Foi em meio a vaias e gritos de “golpista” que o pré-candidato a governador de Pernambuco Danilo Cabral (PSB) subiu ao palco em uma casa de shows em Olinda (PE) no final de julho. Ele foi um dos deputados que votou a favor do impeachment de Dilma Rousseff (PT), em 2016, ato pelo qual hoje se diz arrependido. Ao perceber os apupos, o ex-presidente Luiz Inácio Lula da Silva (PT) foi ao seu encontro. O pessebista tentou quebrar o gelo e passou o braço por cima do ombro do petista: “Vem para cá, presidente”.

A reação hostil é resultado de um descompasso entre as decisões das cúpulas partidárias e os desejos da militância, fenômeno que não se limita a Pernambuco. Em estados do Norte, Nordeste e Centro-Oeste, militantes e líderes contestam as alianças locais costuradas por Lula com base na eleição presidencial.

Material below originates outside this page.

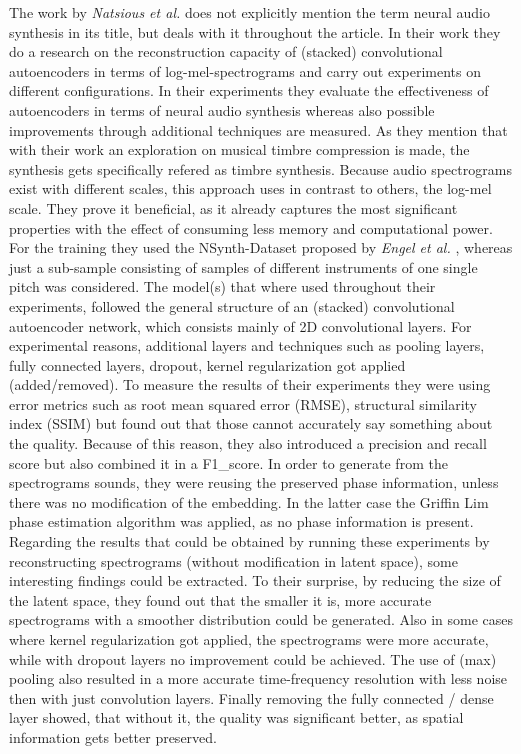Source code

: The work by \textit{Natsious et al.} does not explicitly mention the term neural audio synthesis in its title, but deals with it throughout the article. \cite{Natsiou2023} In their work they do a research on the reconstruction capacity of (stacked) convolutional autoencoders in terms of log-mel-spectrograms and carry out experiments on different configurations. In their experiments they evaluate the effectiveness of autoencoders in terms of neural audio synthesis whereas also possible improvements through additional techniques are measured. As they mention that with their work an exploration on musical timbre compression is made, the synthesis gets specifically refered as timbre synthesis. Because audio spectrograms exist with different scales, this approach uses in contrast to others, the log-mel scale. They prove it beneficial, as it already captures the most significant properties with the effect of consuming less memory and computational power. For the training they used the NSynth-Dataset proposed by \textit{Engel et al. } \cite{Engel2017}, whereas just a sub-sample consisting of samples of different instruments of one single pitch was considered. The model(s) that where used throughout their experiments, followed the general structure of an (stacked) convolutional autoencoder network, which consists mainly of 2D convolutional layers. For experimental reasons, additional layers and techniques such as pooling layers, fully connected layers, dropout, kernel regularization got applied (added/removed). To measure the results of their experiments they were using error metrics such as root mean squared error (RMSE), structural similarity index (SSIM) but found out that those cannot accurately say something about the quality. Because of this reason, they also introduced a precision and recall score but also combined it in a F1\_score. In order to generate from the spectrograms sounds, they were reusing the preserved phase information, unless there was no modification of the embedding. In the latter case the Griffin Lim phase estimation algorithm was applied, as no phase information is present.\\
Regarding the results that could be obtained by running these experiments by reconstructing spectrograms (without modification in latent space), some interesting findings could be extracted. To their surprise, by reducing the size of the latent space, they found out that the smaller it is, more accurate spectrograms with a smoother distribution could be generated. Also in some cases where kernel regularization got applied, the spectrograms were more accurate, while with dropout layers no improvement could be achieved. The use of (max) pooling also resulted in a more accurate time-frequency resolution with less noise then with just convolution layers. Finally removing the fully connected / dense layer showed, that without it, the quality was significant better, as spatial information gets better preserved.\\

Na estratégia definida pelo PT para 2022, a prioridade é a eleição de Lula para a Presidência, seguida da eleição de deputados federais e senadores. Governos estaduais ficaram em segundo plano. Um dos casos mais emblemáticos é o Amazonas, onde um acordo imposto de cima para baixo fez o PT apoiar o senador Eduardo Braga (MDB) para o governo e Omar Aziz (PSD) para a reeleição ao Senado.

A aliança mira intensificar dissidências dos dois partidos, que não estarão formalmente aliados a Lula: o MDB lançou a senadora Simone Tebet ao Planalto, e o PSD deve ficar neutro.

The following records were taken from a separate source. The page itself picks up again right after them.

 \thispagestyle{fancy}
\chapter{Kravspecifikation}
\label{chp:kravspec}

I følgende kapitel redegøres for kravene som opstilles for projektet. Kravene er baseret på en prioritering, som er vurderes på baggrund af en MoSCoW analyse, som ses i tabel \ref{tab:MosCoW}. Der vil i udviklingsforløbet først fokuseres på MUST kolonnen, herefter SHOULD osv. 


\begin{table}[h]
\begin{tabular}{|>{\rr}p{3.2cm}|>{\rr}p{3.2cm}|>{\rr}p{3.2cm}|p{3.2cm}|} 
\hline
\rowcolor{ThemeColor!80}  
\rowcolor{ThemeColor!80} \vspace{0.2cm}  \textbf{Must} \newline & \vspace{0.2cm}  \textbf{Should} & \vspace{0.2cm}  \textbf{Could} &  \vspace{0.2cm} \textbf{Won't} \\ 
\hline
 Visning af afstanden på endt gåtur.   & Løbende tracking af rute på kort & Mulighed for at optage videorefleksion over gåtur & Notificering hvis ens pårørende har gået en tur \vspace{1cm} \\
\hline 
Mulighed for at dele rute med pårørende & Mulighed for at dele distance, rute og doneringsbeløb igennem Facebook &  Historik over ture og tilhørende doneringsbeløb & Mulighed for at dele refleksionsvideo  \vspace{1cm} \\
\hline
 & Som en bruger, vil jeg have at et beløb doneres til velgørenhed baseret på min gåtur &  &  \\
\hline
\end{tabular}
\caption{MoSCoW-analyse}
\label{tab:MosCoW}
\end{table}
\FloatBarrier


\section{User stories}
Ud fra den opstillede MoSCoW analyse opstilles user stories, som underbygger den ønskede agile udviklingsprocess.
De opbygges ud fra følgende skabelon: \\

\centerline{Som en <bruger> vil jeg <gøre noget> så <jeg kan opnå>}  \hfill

Governador de 2003 a 2010, Braga tentará um terceiro mandato, mas aparece em terceiro lugar nas pesquisas de intenção de voto. O cenário não é dos mais favoráveis: ele nunca venceu uma eleição para o governo na oposição e enfrenta desgaste político —em 2018, por pouco não se reelegeu para o Senado. Pesa contra o senador o seu voto a favor do impeachment da então presidente Dilma Rousseff (PT) em 2016. Quando questionado sobre o assunto, limita-se a dizer que a questão ficou no passado.

Entre os petistas, por exemplo, há deputados estaduais que fazem parte da base de apoio a Wilson Lima (União Brasil) e vão apoiar a reeleição do governador, que fechou aliança com o presidente Jair Bolsonaro (PL) no estado. É o caso do próprio presidente do PT no Amazonas, deputado estadual Sinésio Campos. Além de ser aliado de Lima, ele é um defensor de pautas que geram controvérsia na esquerda, caso da mineração em terras indígenas.

“Eu defendo a mineração na Amazônia e em terra indígena há mais de 20 anos. Bolsonaro defende há menos de três anos”, disse Sinésio em março à rádio BandNews Difusora. A posição contrasta com os planos de Lula, que se opõe à exploração mineral em áreas demarcadas.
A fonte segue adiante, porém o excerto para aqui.